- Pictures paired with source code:
++++
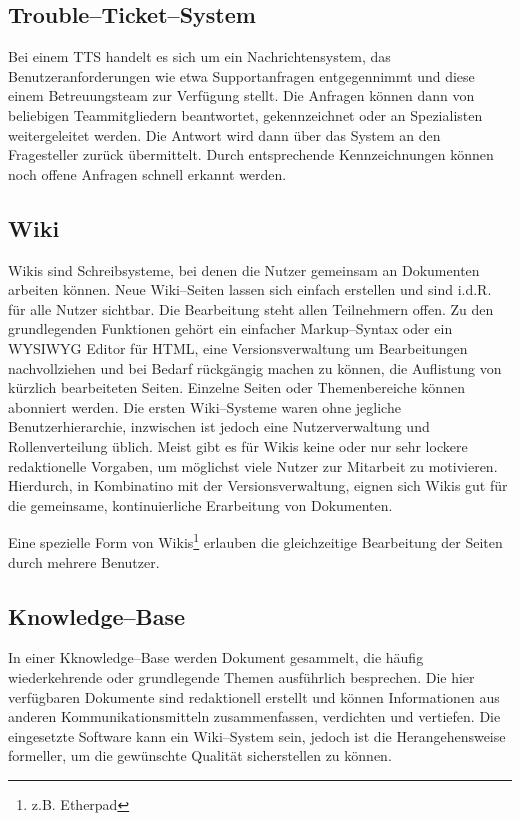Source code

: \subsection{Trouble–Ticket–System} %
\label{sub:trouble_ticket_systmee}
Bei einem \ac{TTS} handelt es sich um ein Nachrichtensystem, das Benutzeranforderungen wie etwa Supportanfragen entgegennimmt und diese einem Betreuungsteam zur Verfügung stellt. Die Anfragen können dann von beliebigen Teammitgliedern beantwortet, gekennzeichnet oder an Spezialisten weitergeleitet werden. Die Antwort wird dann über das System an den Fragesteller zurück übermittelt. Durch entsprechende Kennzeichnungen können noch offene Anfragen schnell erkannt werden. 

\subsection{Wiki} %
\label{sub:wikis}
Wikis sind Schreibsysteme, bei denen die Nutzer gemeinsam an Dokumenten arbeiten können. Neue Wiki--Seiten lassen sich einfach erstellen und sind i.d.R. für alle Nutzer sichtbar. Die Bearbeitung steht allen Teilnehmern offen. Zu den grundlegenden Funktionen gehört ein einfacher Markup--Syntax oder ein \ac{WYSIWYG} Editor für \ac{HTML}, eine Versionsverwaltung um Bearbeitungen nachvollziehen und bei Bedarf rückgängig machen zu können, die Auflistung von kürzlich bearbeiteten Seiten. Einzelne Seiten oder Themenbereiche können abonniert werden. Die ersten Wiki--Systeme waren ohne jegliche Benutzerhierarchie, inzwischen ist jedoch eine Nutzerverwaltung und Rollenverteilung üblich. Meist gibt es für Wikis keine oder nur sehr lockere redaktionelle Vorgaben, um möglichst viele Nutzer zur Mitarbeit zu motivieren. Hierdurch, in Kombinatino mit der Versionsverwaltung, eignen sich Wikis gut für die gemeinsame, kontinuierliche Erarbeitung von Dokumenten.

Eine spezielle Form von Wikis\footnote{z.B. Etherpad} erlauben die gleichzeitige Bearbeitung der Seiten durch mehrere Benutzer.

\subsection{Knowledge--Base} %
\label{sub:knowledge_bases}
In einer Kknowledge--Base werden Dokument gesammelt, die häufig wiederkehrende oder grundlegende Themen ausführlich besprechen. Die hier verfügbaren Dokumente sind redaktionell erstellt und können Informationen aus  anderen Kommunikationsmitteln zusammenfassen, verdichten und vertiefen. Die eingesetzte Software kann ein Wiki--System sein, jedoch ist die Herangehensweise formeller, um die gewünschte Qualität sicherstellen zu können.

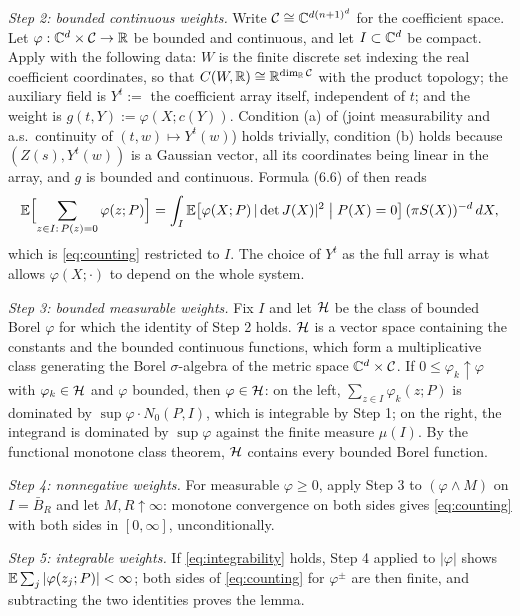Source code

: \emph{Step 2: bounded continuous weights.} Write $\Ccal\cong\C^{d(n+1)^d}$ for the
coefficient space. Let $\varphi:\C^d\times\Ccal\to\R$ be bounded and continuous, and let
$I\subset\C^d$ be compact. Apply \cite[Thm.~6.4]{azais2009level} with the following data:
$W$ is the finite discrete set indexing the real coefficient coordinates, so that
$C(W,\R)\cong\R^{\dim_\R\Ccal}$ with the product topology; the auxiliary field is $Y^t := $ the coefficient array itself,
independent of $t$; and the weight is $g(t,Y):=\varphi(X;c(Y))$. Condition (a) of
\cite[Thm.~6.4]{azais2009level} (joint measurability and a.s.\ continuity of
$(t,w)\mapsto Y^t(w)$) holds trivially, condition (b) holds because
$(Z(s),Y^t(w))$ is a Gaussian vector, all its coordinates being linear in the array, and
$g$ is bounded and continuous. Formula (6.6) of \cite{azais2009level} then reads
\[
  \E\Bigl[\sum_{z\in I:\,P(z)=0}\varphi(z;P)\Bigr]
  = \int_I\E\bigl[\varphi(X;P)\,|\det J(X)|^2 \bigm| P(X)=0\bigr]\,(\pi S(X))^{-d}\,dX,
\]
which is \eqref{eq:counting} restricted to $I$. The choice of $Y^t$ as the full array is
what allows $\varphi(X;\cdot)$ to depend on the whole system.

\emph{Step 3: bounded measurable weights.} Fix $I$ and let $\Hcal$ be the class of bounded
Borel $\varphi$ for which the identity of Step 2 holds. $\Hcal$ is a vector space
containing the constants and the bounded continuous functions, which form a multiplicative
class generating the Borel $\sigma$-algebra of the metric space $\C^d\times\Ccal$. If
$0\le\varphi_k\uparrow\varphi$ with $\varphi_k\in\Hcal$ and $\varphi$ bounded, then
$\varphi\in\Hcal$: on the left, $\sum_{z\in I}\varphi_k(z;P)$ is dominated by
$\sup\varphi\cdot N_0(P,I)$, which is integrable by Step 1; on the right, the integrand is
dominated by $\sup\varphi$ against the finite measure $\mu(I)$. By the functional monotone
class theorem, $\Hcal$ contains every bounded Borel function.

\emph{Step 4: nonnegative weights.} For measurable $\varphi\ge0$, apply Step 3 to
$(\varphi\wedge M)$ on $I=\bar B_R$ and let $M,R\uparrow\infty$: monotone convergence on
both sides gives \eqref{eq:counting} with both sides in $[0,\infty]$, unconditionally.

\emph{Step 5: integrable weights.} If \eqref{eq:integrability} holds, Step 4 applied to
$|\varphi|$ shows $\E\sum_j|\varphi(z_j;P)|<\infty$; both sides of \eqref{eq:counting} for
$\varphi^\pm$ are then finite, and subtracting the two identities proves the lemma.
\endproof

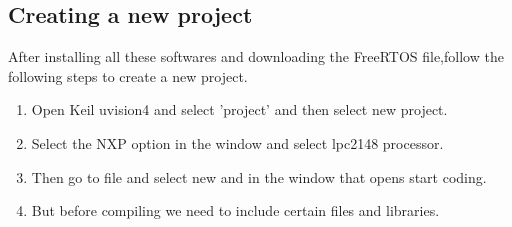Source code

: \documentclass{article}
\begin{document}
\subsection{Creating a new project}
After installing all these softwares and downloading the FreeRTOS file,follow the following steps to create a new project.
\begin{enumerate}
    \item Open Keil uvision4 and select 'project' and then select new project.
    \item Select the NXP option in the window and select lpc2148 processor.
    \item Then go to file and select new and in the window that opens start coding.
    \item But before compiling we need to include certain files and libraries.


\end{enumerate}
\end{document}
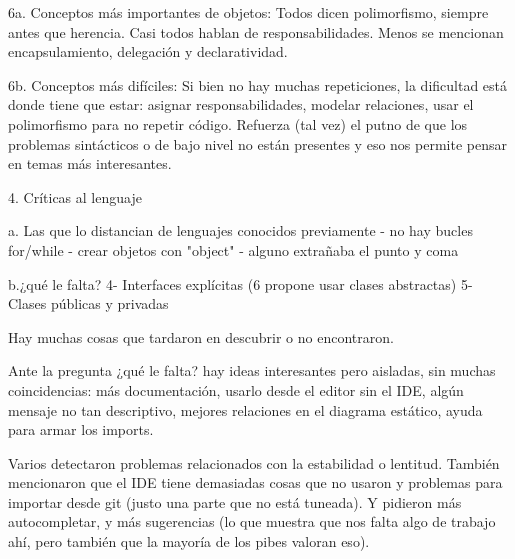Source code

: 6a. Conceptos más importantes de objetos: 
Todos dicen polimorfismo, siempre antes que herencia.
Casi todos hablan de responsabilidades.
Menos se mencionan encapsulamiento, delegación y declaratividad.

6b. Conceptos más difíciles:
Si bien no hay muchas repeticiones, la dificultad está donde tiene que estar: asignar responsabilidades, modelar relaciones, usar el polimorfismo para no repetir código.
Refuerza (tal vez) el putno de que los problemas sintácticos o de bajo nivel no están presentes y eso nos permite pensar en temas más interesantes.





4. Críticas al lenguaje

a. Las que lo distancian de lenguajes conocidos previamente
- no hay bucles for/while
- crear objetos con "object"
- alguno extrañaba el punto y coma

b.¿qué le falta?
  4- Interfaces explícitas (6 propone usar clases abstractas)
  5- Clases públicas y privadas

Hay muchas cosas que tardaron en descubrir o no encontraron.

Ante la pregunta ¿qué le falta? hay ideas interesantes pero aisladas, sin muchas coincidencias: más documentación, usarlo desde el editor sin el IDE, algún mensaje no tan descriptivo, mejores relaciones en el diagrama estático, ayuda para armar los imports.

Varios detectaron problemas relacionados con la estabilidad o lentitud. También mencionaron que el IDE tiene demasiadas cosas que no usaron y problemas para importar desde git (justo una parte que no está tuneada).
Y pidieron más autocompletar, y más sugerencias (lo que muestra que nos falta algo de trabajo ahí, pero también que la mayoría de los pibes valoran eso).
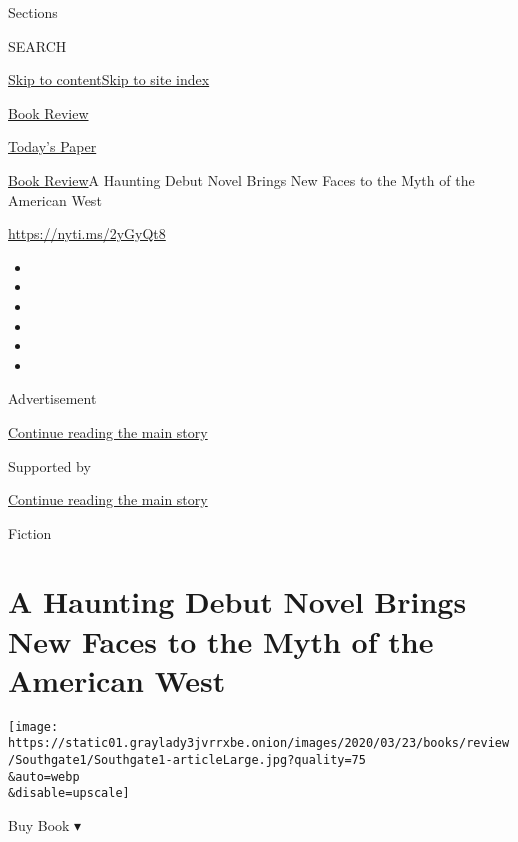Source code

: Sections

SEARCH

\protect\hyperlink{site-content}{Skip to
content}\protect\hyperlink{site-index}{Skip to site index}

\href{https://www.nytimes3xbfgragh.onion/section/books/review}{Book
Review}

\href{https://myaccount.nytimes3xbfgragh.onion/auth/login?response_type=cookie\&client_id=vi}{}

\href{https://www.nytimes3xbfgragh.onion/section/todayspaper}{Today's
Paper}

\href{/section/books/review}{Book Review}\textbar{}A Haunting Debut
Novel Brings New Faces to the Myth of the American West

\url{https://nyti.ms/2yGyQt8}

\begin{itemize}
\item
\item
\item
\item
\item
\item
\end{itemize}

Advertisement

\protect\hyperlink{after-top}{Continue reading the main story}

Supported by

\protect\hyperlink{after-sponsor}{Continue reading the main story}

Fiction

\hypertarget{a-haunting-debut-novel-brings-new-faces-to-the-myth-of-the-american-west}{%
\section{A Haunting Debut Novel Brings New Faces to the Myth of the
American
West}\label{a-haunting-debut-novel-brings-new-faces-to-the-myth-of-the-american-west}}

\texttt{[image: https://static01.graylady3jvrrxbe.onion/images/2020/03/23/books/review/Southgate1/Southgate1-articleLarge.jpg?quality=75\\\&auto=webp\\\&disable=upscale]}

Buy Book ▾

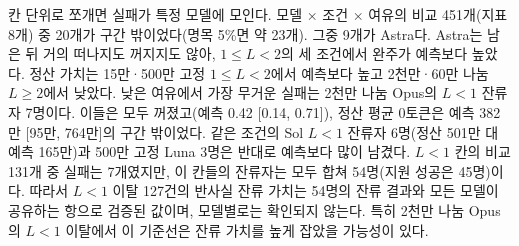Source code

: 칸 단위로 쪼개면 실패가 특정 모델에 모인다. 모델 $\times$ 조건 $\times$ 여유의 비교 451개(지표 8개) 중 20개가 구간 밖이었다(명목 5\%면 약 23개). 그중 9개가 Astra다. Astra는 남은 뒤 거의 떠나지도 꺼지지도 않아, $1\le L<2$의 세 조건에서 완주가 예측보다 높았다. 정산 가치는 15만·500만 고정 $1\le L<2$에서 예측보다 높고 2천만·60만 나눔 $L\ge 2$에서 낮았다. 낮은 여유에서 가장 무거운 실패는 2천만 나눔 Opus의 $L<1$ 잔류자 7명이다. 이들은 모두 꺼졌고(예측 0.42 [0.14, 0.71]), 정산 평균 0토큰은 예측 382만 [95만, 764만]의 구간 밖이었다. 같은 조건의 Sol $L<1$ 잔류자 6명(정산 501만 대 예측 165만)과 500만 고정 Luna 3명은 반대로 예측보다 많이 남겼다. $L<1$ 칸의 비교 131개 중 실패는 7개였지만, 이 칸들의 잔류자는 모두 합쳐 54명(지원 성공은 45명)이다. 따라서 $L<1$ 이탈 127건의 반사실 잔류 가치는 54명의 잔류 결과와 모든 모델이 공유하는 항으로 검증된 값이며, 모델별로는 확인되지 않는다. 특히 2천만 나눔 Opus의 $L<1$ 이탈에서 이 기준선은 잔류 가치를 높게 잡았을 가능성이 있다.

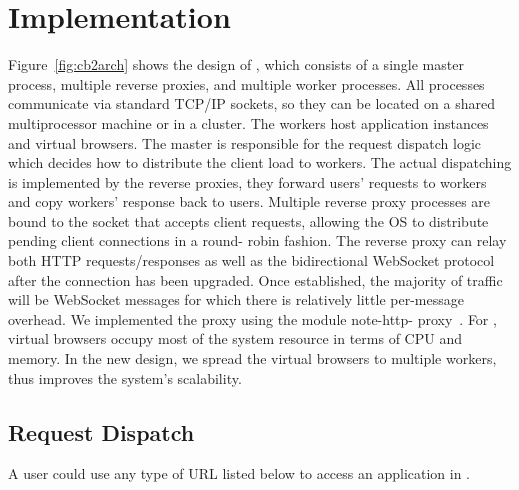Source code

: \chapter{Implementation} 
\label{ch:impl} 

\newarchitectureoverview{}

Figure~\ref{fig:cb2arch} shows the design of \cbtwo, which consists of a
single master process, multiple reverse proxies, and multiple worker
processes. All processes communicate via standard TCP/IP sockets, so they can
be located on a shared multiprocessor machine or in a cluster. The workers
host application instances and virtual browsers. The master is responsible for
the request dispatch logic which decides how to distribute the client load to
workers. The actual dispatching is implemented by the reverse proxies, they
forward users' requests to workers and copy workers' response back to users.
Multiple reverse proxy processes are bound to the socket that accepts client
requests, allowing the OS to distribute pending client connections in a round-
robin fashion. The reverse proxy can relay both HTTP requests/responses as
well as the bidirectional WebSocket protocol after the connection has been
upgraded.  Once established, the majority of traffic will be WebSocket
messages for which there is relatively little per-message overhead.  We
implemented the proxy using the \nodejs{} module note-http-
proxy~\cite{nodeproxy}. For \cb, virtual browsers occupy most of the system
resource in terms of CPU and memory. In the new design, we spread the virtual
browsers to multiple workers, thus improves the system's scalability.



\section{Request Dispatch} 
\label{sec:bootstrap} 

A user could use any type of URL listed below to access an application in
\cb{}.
++++
- Aim of the task:
Which lines in the records above include the word "pero"? Copy them out.

- Reply:
Ante la pregunta ¿qué le falta? hay ideas interesantes pero aisladas, sin muchas coincidencias: más documentación, usarlo desde el editor sin el IDE, algún mensaje no tan descriptivo, mejores relaciones en el diagrama estático, ayuda para armar los imports.
Y pidieron más autocompletar, y más sugerencias (lo que muestra que nos falta algo de trabajo ahí, pero también que la mayoría de los pibes valoran eso).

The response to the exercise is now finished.